As of May 11, we have sold about 45% of the 2026 capacity for the Ocean, which is increasing by 9%. Advanced bookings are 15% higher than last year at the same point in time. Regarding the rates, they equaled $784 compared to $747 for the 2025 season at the same point in time. Now if we move to Slide 13, you will see the curve for the River cruises. I will start with advanced bookings for 2025, which is a blue line. As you can see, we're having a great year with 95% of the 2025 capacity already sold as of May 11. We have almost $2.7 billion in advanced bookings, which is 17% higher than last year at this point in time. The operating capacity for Rivers increased 7% year-over-year and rates are equal to $825 compared to $773 in 2024.

Like Ocean, we have very little to sell for 2025, and our teams are now focused on 2026 and beyond. Now looking at the yellow line, these are the advanced bookings for the 2026 season. As you can see, we have sold about $1 billion in advanced bookings, which is 5% higher than the 2025 season at the same point in time. Our operating capacity for River is up 8% year-over-year and 28% of the capacity is already sold. These are good trends for 2026 with rates equal to $986 compared to $952 in 2025.

So overall, these results give us confidence that our core consumer demographic remains financially resilient, prioritizing travel and choosing Viking.

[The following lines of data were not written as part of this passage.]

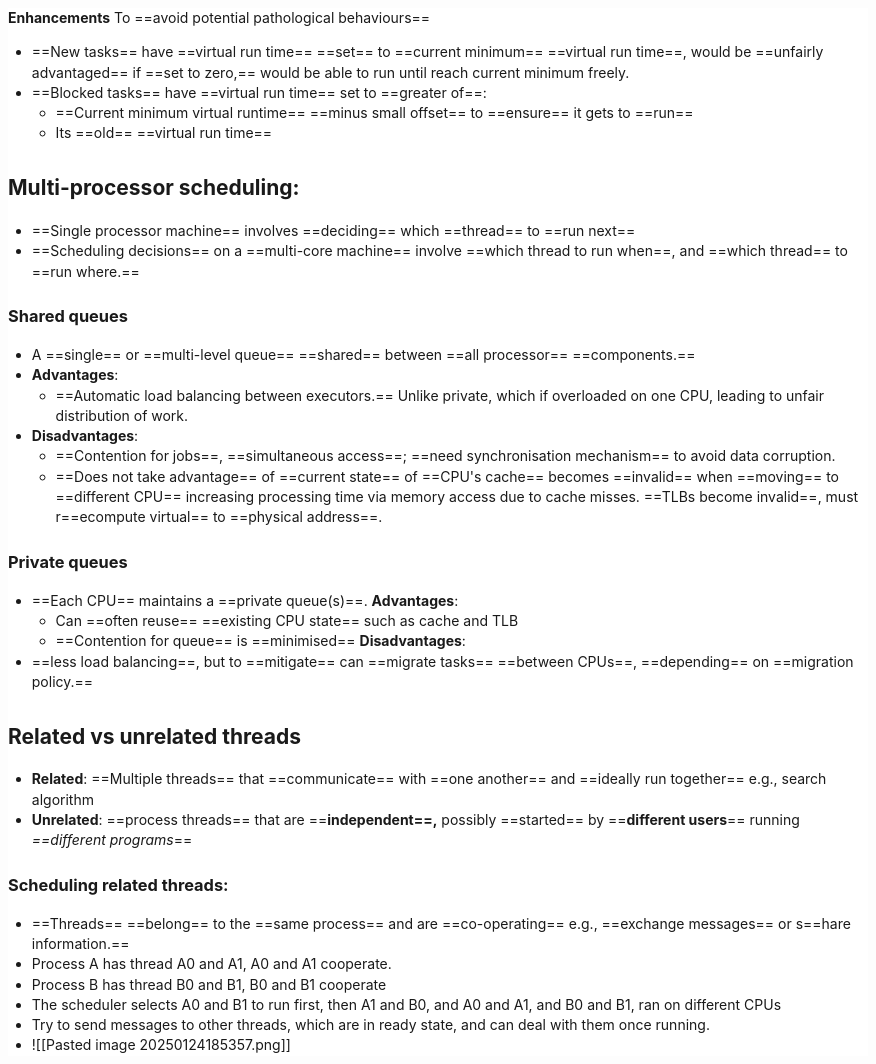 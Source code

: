
**Enhancements**
To ==avoid potential pathological behaviours==
- ==New tasks== have ==virtual run time== ==set== to ==current minimum== ==virtual run time==, would be ==unfairly advantaged== if ==set to zero,== would be able to run until reach current minimum freely.
- ==Blocked tasks== have ==virtual run time== set to ==greater of==:
	- ==Current minimum virtual runtime== ==minus small offset== to ==ensure== it gets to ==run==
	- Its ==old== ==virtual run time==

## Multi-processor scheduling:
- ==Single processor machine== involves ==deciding== which ==thread== to ==run next==
- ==Scheduling decisions== on a ==multi-core machine== involve ==which thread to run when==, and ==which thread== to ==run where.== 

### Shared queues
- A ==single== or ==multi-level queue== ==shared== between ==all processor== ==components.==
- **Advantages**: 
	- ==Automatic load balancing between executors.== Unlike private, which if overloaded on one CPU, leading to unfair distribution of work. 
- **Disadvantages**:
	- ==Contention for jobs==, ==simultaneous access==; ==need synchronisation mechanism== to avoid data corruption.
	- ==Does not take advantage== of ==current state== of ==CPU's cache== becomes ==invalid== when ==moving== to ==different CPU==  increasing processing time via memory access due to cache misses. ==TLBs become invalid==, must r==ecompute virtual== to ==physical address==.

### Private queues
- ==Each CPU== maintains a ==private queue(s)==. 
**Advantages**: 
	- Can ==often reuse== ==existing CPU state== such as cache and TLB
	- ==Contention for queue== is ==minimised==
**Disadvantages**: 
- ==less load balancing==, but to ==mitigate== can ==migrate tasks== ==between CPUs==, ==depending== on ==migration policy.==


## Related vs unrelated threads
- **Related**: ==Multiple threads== that ==communicate== with ==one another== and ==ideally run together== e.g., search algorithm
- **Unrelated**: ==process threads== that are ==**independent==,** possibly ==started== by ==**different users**== running *==*different programs**==

### Scheduling related threads:
- ==Threads== ==belong== to the ==same process== and are ==co-operating== e.g., ==exchange messages== or s==hare information.== 
- Process A has thread A0 and A1, A0 and A1 cooperate.
- Process B has thread B0 and B1, B0 and B1 cooperate
- The scheduler selects A0 and B1 to run first, then A1 and B0, and A0 and A1, and B0 and B1, ran on different CPUs
- Try to send messages to other threads, which are in ready state, and can deal with them once running. 
- ![[Pasted image 20250124185357.png]]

Now Leah will add some color to our order book and capacity.

L
Leah Talactac
executive

Thank you, Tor. Now turning to our order book and capacity. We have several updates since our last earnings call on March 11, 2025. First, we exercised our options and signed contracts for 2 new Ocean ships, both scheduled for delivery in 2031. We also entered into an option agreement for 2 additional Ocean ships, which, if exercised, would be delivered in 2033. Each of these ships will accommodate approximately 998 guests and will be built by Fincantieri, the shipyard that has constructed our entire Viking Ocean fleet.

On top of this, we also announced the construction of a new River vessel for Portugal to sail along the Douro River. This will be our sixth vessel on this River and the delivery is planned for 2027. We believe that these updates reflect our commitment to a disciplined strategic expansion across both our River and Ocean offerings. With a great brand and product range, a very strong balance sheet and strong demand from our loyal customer base, we remain confident in our long-term growth strategy and our ability to deliver exceptional travel experiences around the world.

With this, I conclude our prepared remarks. I'll now turn it back to the operator to take questions.

Operator

[Operator Instructions]. The first question today is coming from Steve Wieczynski from Stifel.

S
Steven Wieczynski
analyst

So -- and congratulations on a very solid first quarter there. So Tor or Leah, based on your commentary, it sounds like April and May had pretty solid booking levels. And it does seem -- at this point, it seems like your book position is pretty similar to where it was at this point last year. So if we turn to the pricing side of things, I guess maybe pricing might be a little bit -- I'd say, maybe a little bit lower versus where you guys were last year.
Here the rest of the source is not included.